Any or all of our forward-looking statements in this report may turn out to be inaccurate. They can be affected by inaccurate assumptions we might make or by known or unknown risks or uncertainties. Consequently, no forward-looking statement can be guaranteed. Actual future results may vary materially as a result of various factors, including, without limitation, the risks outlined under "Risk Factors" and matters described in this Form 10-Q generally. In light of these risks and uncertainties, there can be no assurance that the forward-looking statements contained in this filing will in fact occur. You should not place undue reliance on these forward-looking statements. The forward-looking statements speak only as of the date on which they are made, and, except to the extent required by federal securities laws, we undertake no obligation to publicly update any forward-looking statements, whether as the result of new information, future events, or otherwise. We intend that all forward-looking statements be subject to the safe harbor provisions of the PSLRA.

1. Organizational History

The Company was formed as a limited liability company under the laws of the State of New York on June 17, 2005 as "Vycor Medical LLC". On August 14, 2007, we converted into a Delaware corporation and changed our name to "Vycor Medical, Inc." ("Vycor"). The Company's listing went effective on February 2009 and on November 29, 2010 Vycor completed the acquisition of substantially all of the assets of NovaVision, Inc. ("NovaVision") and on January 4, 2012 Vycor, through its wholly-owned NovaVision subsidiary, completed the acquisition of all the shares of Sight Science Limited ("Sight Science"), a previous competitor to NovaVision.

2. Overview of Business

Vycor is dedicated to providing the medical community with innovative and superior surgical and therapeutic solutions and operates two distinct business units within the medical device industry. Vycor Medical designs, develops and markets medical devices for use in neurosurgery. NovaVision provides non-invasive rehabilitation therapies for those who have vision disorders resulting from neurological brain damage such as that caused by a stroke. Both businesses adopt a minimally or non-invasive approach. The Company leverages joint resources across the divisions to operate in a cost-efficient manner.

16

Vycor Medical

Vycor Medical designs, develops and markets medical devices for use in neurosurgery. Vycor Medical's ViewSite Brain Access System ("VBAS") is a next generation retraction and access system.

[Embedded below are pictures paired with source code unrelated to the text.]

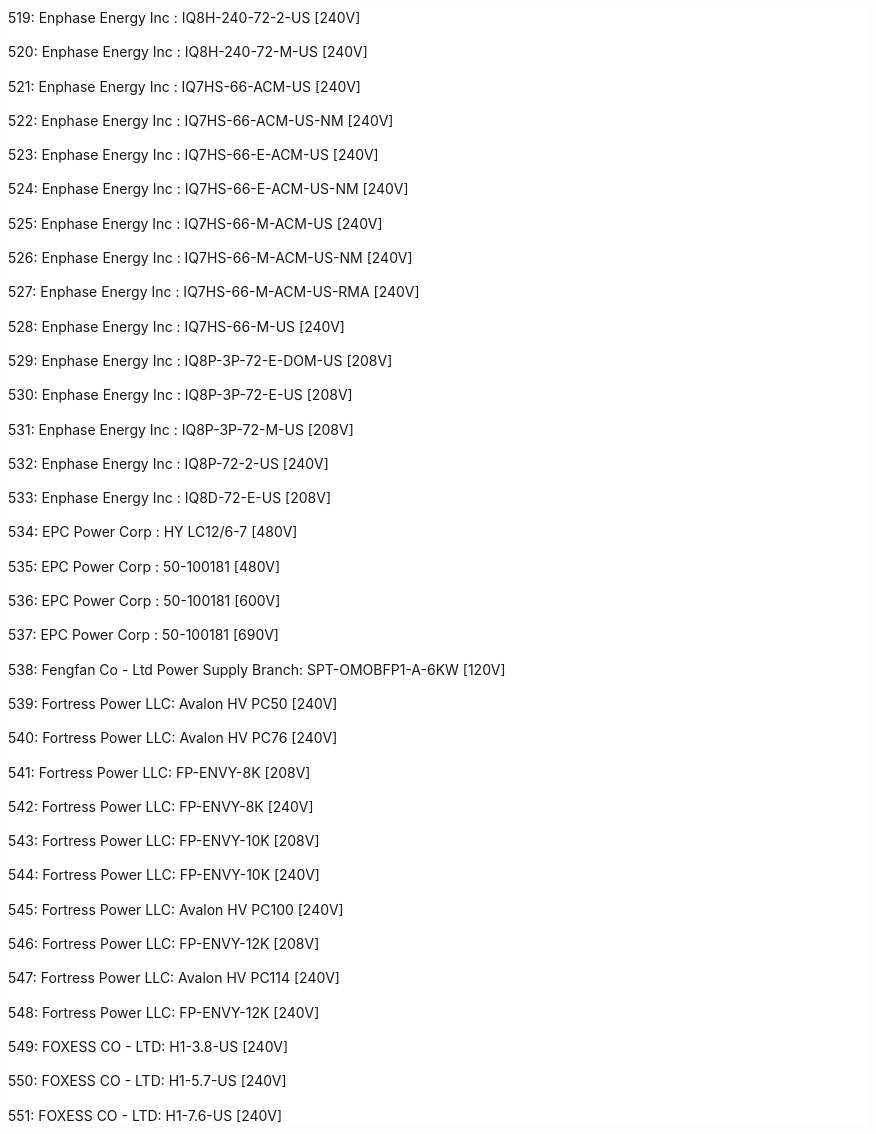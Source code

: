 519: Enphase Energy Inc : IQ8H-240-72-2-US [240V]

520: Enphase Energy Inc : IQ8H-240-72-M-US [240V]

521: Enphase Energy Inc : IQ7HS-66-ACM-US [240V]

522: Enphase Energy Inc : IQ7HS-66-ACM-US-NM [240V]

523: Enphase Energy Inc : IQ7HS-66-E-ACM-US [240V]

524: Enphase Energy Inc : IQ7HS-66-E-ACM-US-NM [240V]

525: Enphase Energy Inc : IQ7HS-66-M-ACM-US [240V]

526: Enphase Energy Inc : IQ7HS-66-M-ACM-US-NM [240V]

527: Enphase Energy Inc : IQ7HS-66-M-ACM-US-RMA [240V]

528: Enphase Energy Inc : IQ7HS-66-M-US [240V]

529: Enphase Energy Inc : IQ8P-3P-72-E-DOM-US [208V]

530: Enphase Energy Inc : IQ8P-3P-72-E-US [208V]

531: Enphase Energy Inc : IQ8P-3P-72-M-US [208V]

532: Enphase Energy Inc : IQ8P-72-2-US [240V]

533: Enphase Energy Inc : IQ8D-72-E-US [208V]

534: EPC Power Corp : HY LC12/6-7 [480V]

535: EPC Power Corp : 50-100181 [480V]

536: EPC Power Corp : 50-100181 [600V]

537: EPC Power Corp : 50-100181 [690V]

538: Fengfan Co - Ltd Power Supply Branch: SPT-OMOBFP1-A-6KW [120V]

539: Fortress Power LLC: Avalon HV PC50 [240V]

540: Fortress Power LLC: Avalon HV PC76 [240V]

541: Fortress Power LLC: FP-ENVY-8K [208V]

542: Fortress Power LLC: FP-ENVY-8K [240V]

543: Fortress Power LLC: FP-ENVY-10K [208V]

544: Fortress Power LLC: FP-ENVY-10K [240V]

545: Fortress Power LLC: Avalon HV PC100 [240V]

546: Fortress Power LLC: FP-ENVY-12K [208V]

547: Fortress Power LLC: Avalon HV PC114 [240V]

548: Fortress Power LLC: FP-ENVY-12K [240V]

549: FOXESS CO - LTD: H1-3.8-US [240V]

550: FOXESS CO - LTD: H1-5.7-US [240V]

551: FOXESS CO - LTD: H1-7.6-US [240V]
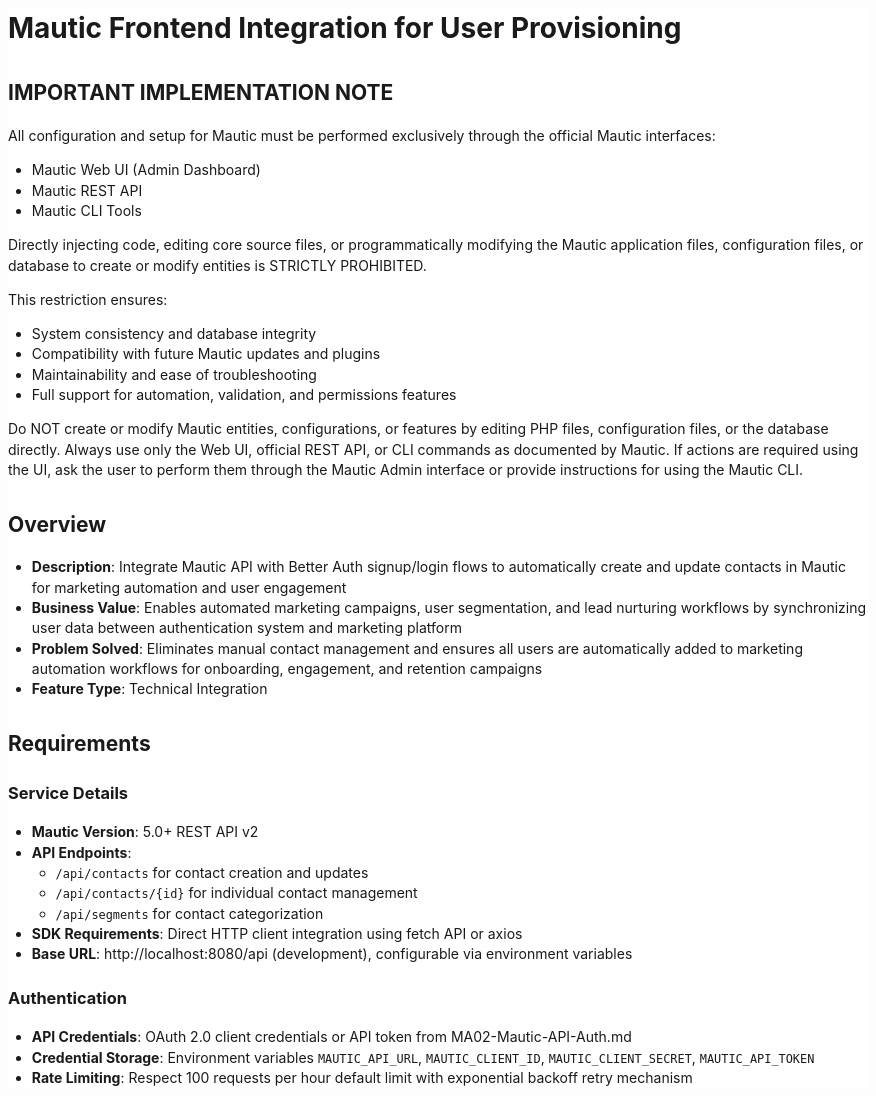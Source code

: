 # Mautic Frontend Integration for User Provisioning

## IMPORTANT IMPLEMENTATION NOTE
All configuration and setup for Mautic must be performed exclusively through the official Mautic interfaces:
- Mautic Web UI (Admin Dashboard)
- Mautic REST API
- Mautic CLI Tools

Directly injecting code, editing core source files, or programmatically modifying the Mautic application files, configuration files, or database to create or modify entities is STRICTLY PROHIBITED.

This restriction ensures:
- System consistency and database integrity
- Compatibility with future Mautic updates and plugins
- Maintainability and ease of troubleshooting
- Full support for automation, validation, and permissions features

Do NOT create or modify Mautic entities, configurations, or features by editing PHP files, configuration files, or the database directly.
Always use only the Web UI, official REST API, or CLI commands as documented by Mautic.
If actions are required using the UI, ask the user to perform them through the Mautic Admin interface or provide instructions for using the Mautic CLI.

## Overview
- **Description**: Integrate Mautic API with Better Auth signup/login flows to automatically create and update contacts in Mautic for marketing automation and user engagement
- **Business Value**: Enables automated marketing campaigns, user segmentation, and lead nurturing workflows by synchronizing user data between authentication system and marketing platform
- **Problem Solved**: Eliminates manual contact management and ensures all users are automatically added to marketing automation workflows for onboarding, engagement, and retention campaigns
- **Feature Type**: Technical Integration

## Requirements

### Service Details
- **Mautic Version**: 5.0+ REST API v2
- **API Endpoints**: 
  - `/api/contacts` for contact creation and updates
  - `/api/contacts/{id}` for individual contact management
  - `/api/segments` for contact categorization
- **SDK Requirements**: Direct HTTP client integration using fetch API or axios
- **Base URL**: http://localhost:8080/api (development), configurable via environment variables

### Authentication
- **API Credentials**: OAuth 2.0 client credentials or API token from MA02-Mautic-API-Auth.md
- **Credential Storage**: Environment variables `MAUTIC_API_URL`, `MAUTIC_CLIENT_ID`, `MAUTIC_CLIENT_SECRET`, `MAUTIC_API_TOKEN`
- **Rate Limiting**: Respect 100 requests per hour default limit with exponential backoff retry mechanism
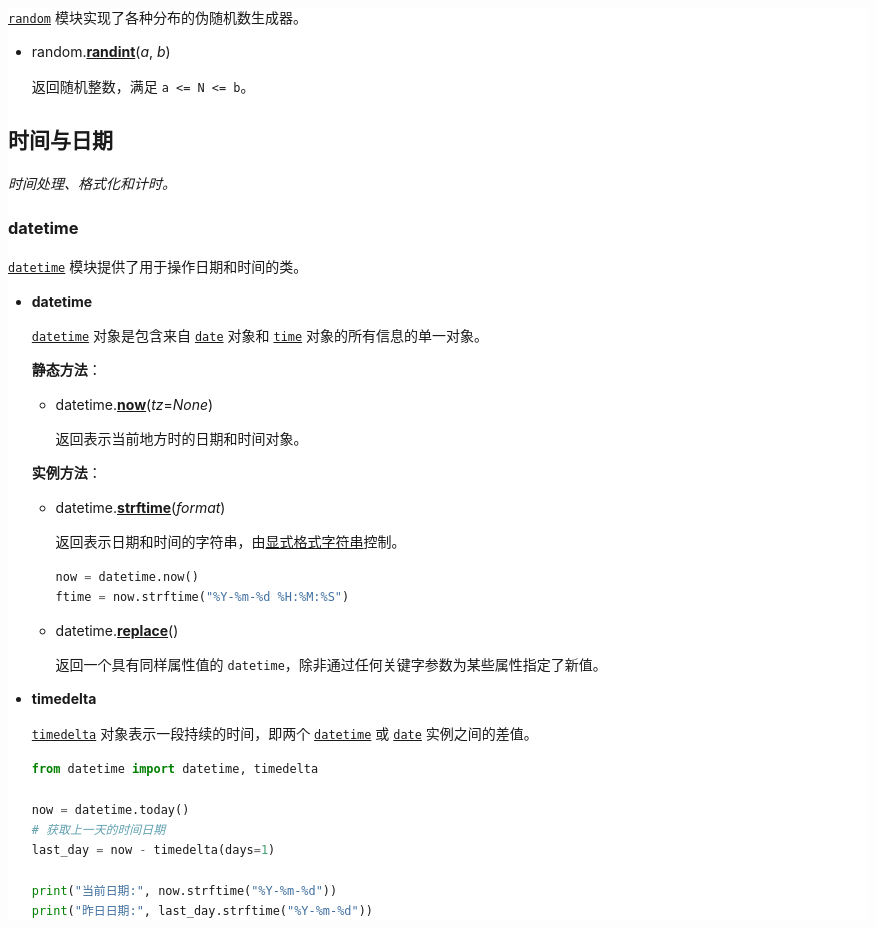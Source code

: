 [`random`](https://docs.python.org/zh-cn/3/library/random.html) 模块实现了各种分布的伪随机数生成器。

- random.[**randint**](https://docs.python.org/zh-cn/3/library/random.html#random.randint)(*a*, *b*)

  返回随机整数，满足 `a <= N <= b`。

## 时间与日期

*时间处理、格式化和计时。*

### datetime

[`datetime`](https://docs.python.org/zh-cn/3/library/datetime.html) 模块提供了用于操作日期和时间的类。

- **datetime**

  [`datetime`](https://docs.python.org/zh-cn/3/library/datetime.html#datetime-objects) 对象是包含来自 [`date`](https://docs.python.org/zh-cn/3/library/datetime.html#datetime.date) 对象和 [`time`](https://docs.python.org/zh-cn/3/library/datetime.html#datetime.time) 对象的所有信息的单一对象。

  **静态方法**：

  - datetime.[**now**](https://docs.python.org/zh-cn/3/library/datetime.html#datetime.datetime.now)(*tz*=*None*)

    返回表示当前地方时的日期和时间对象。

  **实例方法**：

  - datetime.[**strftime**](https://docs.python.org/zh-cn/3/library/datetime.html#datetime.datetime.strftime)(*format*)

    返回表示日期和时间的字符串，由[显式格式字符串](https://docs.python.org/zh-cn/3/library/datetime.html#strftime-and-strptime-format-codes)控制。
    
    ```python
    now = datetime.now()
    ftime = now.strftime("%Y-%m-%d %H:%M:%S")
    ```
  
  - datetime.[**replace**](https://docs.python.org/zh-cn/3/library/datetime.html#datetime.datetime.replace)()

    返回一个具有同样属性值的 `datetime`，除非通过任何关键字参数为某些属性指定了新值。

- **timedelta**

  [`timedelta`](https://docs.python.org/zh-cn/3/library/datetime.html#timedelta-objects) 对象表示一段持续的时间，即两个 [`datetime`](https://docs.python.org/zh-cn/3/library/datetime.html#datetime.datetime) 或 [`date`](https://docs.python.org/zh-cn/3/library/datetime.html#datetime.date) 实例之间的差值。
  
  ```python
  from datetime import datetime, timedelta
  
  now = datetime.today()
  # 获取上一天的时间日期
  last_day = now - timedelta(days=1)
  
  print("当前日期:", now.strftime("%Y-%m-%d"))
  print("昨日日期:", last_day.strftime("%Y-%m-%d"))
  ```
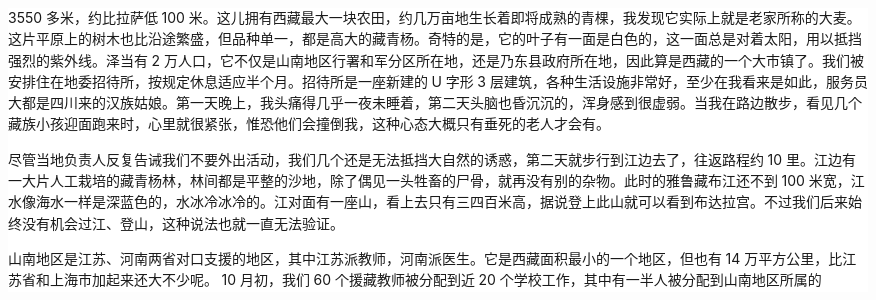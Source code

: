   </span>
  3550
  <span style="font-family: 'Arial Unicode MS'; ">
   多米，约比拉萨低
  </span>
  100
  <span style="font-family: 'Arial Unicode MS'; ">
   米。这儿拥有西藏最大一块农田，约几万亩地生长着即将成熟的青棵，我发现它实际上就是老家所称的大麦。这片平原上的树木也比沿途繁盛，但品种单一，都是高大的藏青杨。奇特的是，它的叶子有一面是白色的，这一面总是对着太阳，用以抵挡强烈的紫外线。泽当有
  </span>
  2
  <span style="font-family: 'Arial Unicode MS'; ">
   万人口，它不仅是山南地区行署和军分区所在地，还是乃东县政府所在地，因此算是西藏的一个大市镇了。我们被安排住在地委招待所，按规定休息适应半个月。招待所是一座新建的
  </span>
  U
  <span style="font-family: 'Arial Unicode MS'; ">
   字形
  </span>
  3
  <span style="font-family: 'Arial Unicode MS'; ">
   层建筑，各种生活设施非常好，至少在我看来是如此，服务员大都是四川来的汉族姑娘。第一天晚上，我头痛得几乎一夜未睡着，第二天头脑也昏沉沉的，浑身感到很虚弱。当我在路边散步，看见几个藏族小孩迎面跑来时，心里就很紧张，惟恐他们会撞倒我，这种心态大概只有垂死的老人才会有。
  </span>
 </p>
 <p class="MsoNormal">
  <o:p>
  </o:p>
 </p>
 <p class="MsoNormal">
  <span style="font-family: 'Arial Unicode MS'; ">
   尽管当地负责人反复告诫我们不要外出活动，我们几个还是无法抵挡大自然的诱惑，第二天就步行到江边去了，往返路程约
  </span>
  10
  <span style="font-family: 'Arial Unicode MS'; ">
   里。江边有一大片人工栽培的藏青杨林，林间都是平整的沙地，除了偶见一头牲畜的尸骨，就再没有别的杂物。此时的雅鲁藏布江还不到
  </span>
  100
  <span style="font-family: 'Arial Unicode MS'; ">
   米宽，江水像海水一样是深蓝色的，水冰冷冰冷的。江对面有一座山，看上去只有三四百米高，据说登上此山就可以看到布达拉宫。不过我们后来始终没有机会过江、登山，这种说法也就一直无法验证。
  </span>
 </p>
 <p class="MsoNormal">
  <o:p>
  </o:p>
 </p>
 <p class="MsoNormal">
  <span style="font-family: 'Arial Unicode MS'; ">
   山南地区是江苏、河南两省对口支援的地区，其中江苏派教师，河南派医生。它是西藏面积最小的一个地区，但也有
  </span>
  14
  <span style="font-family: 'Arial Unicode MS'; ">
   万平方公里，比江苏省和上海市加起来还大不少呢。
  </span>
  10
  <span style="font-family: 'Arial Unicode MS'; ">
   月初，我们
  </span>
  60
  <span style="font-family: 'Arial Unicode MS'; ">
   个援藏教师被分配到近
  </span>
  20
  <span style="font-family: 'Arial Unicode MS'; ">
   个学校工作，其中有一半人被分配到山南地区所属的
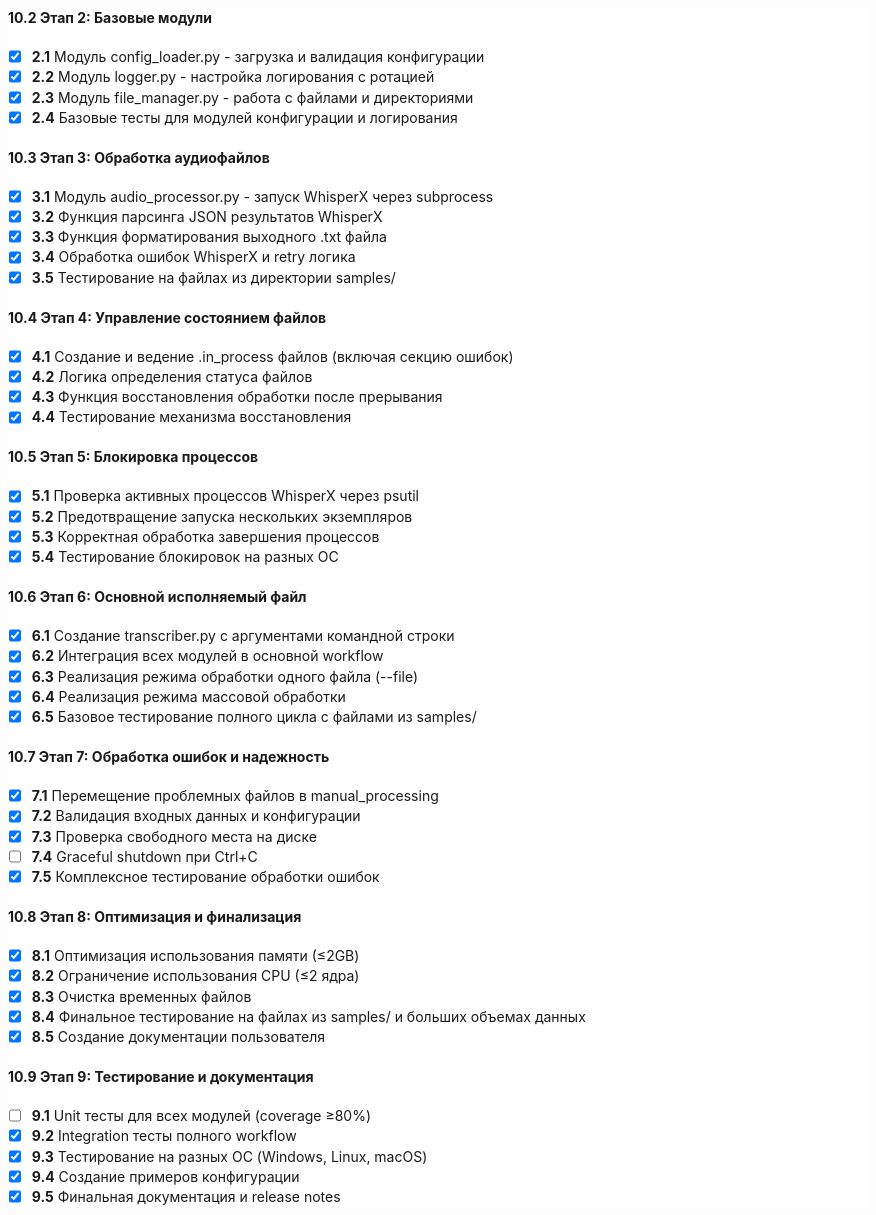 #### 10.2 Этап 2: Базовые модули
- [x] **2.1** Модуль config_loader.py - загрузка и валидация конфигурации
- [x] **2.2** Модуль logger.py - настройка логирования с ротацией
- [x] **2.3** Модуль file_manager.py - работа с файлами и директориями
- [x] **2.4** Базовые тесты для модулей конфигурации и логирования

#### 10.3 Этап 3: Обработка аудиофайлов
- [x] **3.1** Модуль audio_processor.py - запуск WhisperX через subprocess
- [x] **3.2** Функция парсинга JSON результатов WhisperX
- [x] **3.3** Функция форматирования выходного .txt файла
- [x] **3.4** Обработка ошибок WhisperX и retry логика
- [x] **3.5** Тестирование на файлах из директории samples/

#### 10.4 Этап 4: Управление состоянием файлов
- [x] **4.1** Создание и ведение .in_process файлов (включая секцию ошибок)
- [x] **4.2** Логика определения статуса файлов
- [x] **4.3** Функция восстановления обработки после прерывания
- [x] **4.4** Тестирование механизма восстановления

#### 10.5 Этап 5: Блокировка процессов
- [x] **5.1** Проверка активных процессов WhisperX через psutil
- [x] **5.2** Предотвращение запуска нескольких экземпляров
- [x] **5.3** Корректная обработка завершения процессов
- [x] **5.4** Тестирование блокировок на разных ОС

#### 10.6 Этап 6: Основной исполняемый файл
- [x] **6.1** Создание transcriber.py с аргументами командной строки
- [x] **6.2** Интеграция всех модулей в основной workflow
- [x] **6.3** Реализация режима обработки одного файла (--file)
- [x] **6.4** Реализация режима массовой обработки
- [x] **6.5** Базовое тестирование полного цикла с файлами из samples/

#### 10.7 Этап 7: Обработка ошибок и надежность
- [x] **7.1** Перемещение проблемных файлов в manual_processing
- [x] **7.2** Валидация входных данных и конфигурации
- [x] **7.3** Проверка свободного места на диске
- [ ] **7.4** Graceful shutdown при Ctrl+C
- [x] **7.5** Комплексное тестирование обработки ошибок

#### 10.8 Этап 8: Оптимизация и финализация
- [x] **8.1** Оптимизация использования памяти (≤2GB)
- [x] **8.2** Ограничение использования CPU (≤2 ядра)
- [x] **8.3** Очистка временных файлов
- [x] **8.4** Финальное тестирование на файлах из samples/ и больших объемах данных
- [x] **8.5** Создание документации пользователя

#### 10.9 Этап 9: Тестирование и документация
- [ ] **9.1** Unit тесты для всех модулей (coverage ≥80%)
- [x] **9.2** Integration тесты полного workflow
- [x] **9.3** Тестирование на разных ОС (Windows, Linux, macOS)
- [x] **9.4** Создание примеров конфигурации
- [x] **9.5** Финальная документация и release notes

Vycor Medical is ISO 13485:2016 and MDSAP (Medical Device Single Audit Program) certified, and VBAS has U.S. FDA 510(k) clearance and CE Marking for Europe (Class III) for brain and spine surgeries, and regulatory approvals in several other international markets.

NovaVision

NovaVision provides non-invasive, computer-based rehabilitation therapies targeted at people who have impaired vision as a result of stroke or other brain injury.

Strategy

The Company is continuing to execute on a plan to achieve revenue growth. The strategy for Vycor Medical includes: increasing market penetration in the US; increasing international growth in territories where we are not represented or under-represented; continued new product development in response to market demands and demonstrating applicability in a broader range of pathologies; and adding products complementary to VBAS where the Company is able to leverage its existing distribution network.

The strategy for NovaVision, given the company's resources, and the large size and diversity of its end markets, we believe that the most efficient way to tackle the distribution of its patient and professional products is by partnering with entities that have either direct access to the end users or the technological capability to leverage the NovaVision therapy platform, particular in digital health and into non-medical areas. Management is also open to a broad range of alternatives for NovaVision as a whole, which could comprise distribution and marketing partnerships, licensing, merger or sale.

In August 2024 the Company engaged the services of Maxim Group LLC to assist in its strategy to accelerate the growth of the Company through strategic acquisitions and partnerships.

Comparison of the Three Months Ended September 30, 2024 to the Three Months Ended September 30, 2023

Revenue and Gross Margin:

Three months ended September 30,
2024 2023 % Change
Revenue:
Vycor Medical $ 372,837 $ 287,559 30 %
NovaVision 18,015 21,034 -14 %
$ 390,852 $ 308,593 27 %
Gross Profit
Vycor Medical $ 337,404 $ 256,435 32 %
NovaVision 16,652 19,824 -16 %
$ 354,056 $ 276,259 28 %

Vycor Medical recorded revenue of $372,837 from the sale of its products for the three months ended September 30, 2024, an increase of $85,278, or 30%, over the same period in 2023, primarily in the US. Gross margin of 90% and 89% was recorded for the three months ended September 30, 2024 and 2023, respectively.

NovaVision recorded revenues of $18,015 for the three months ended September 30, 2024, a decrease of $3,019, or (14%), over the same period in 2023. Gross margin was 92%, compared to 94% for the same period in 2023.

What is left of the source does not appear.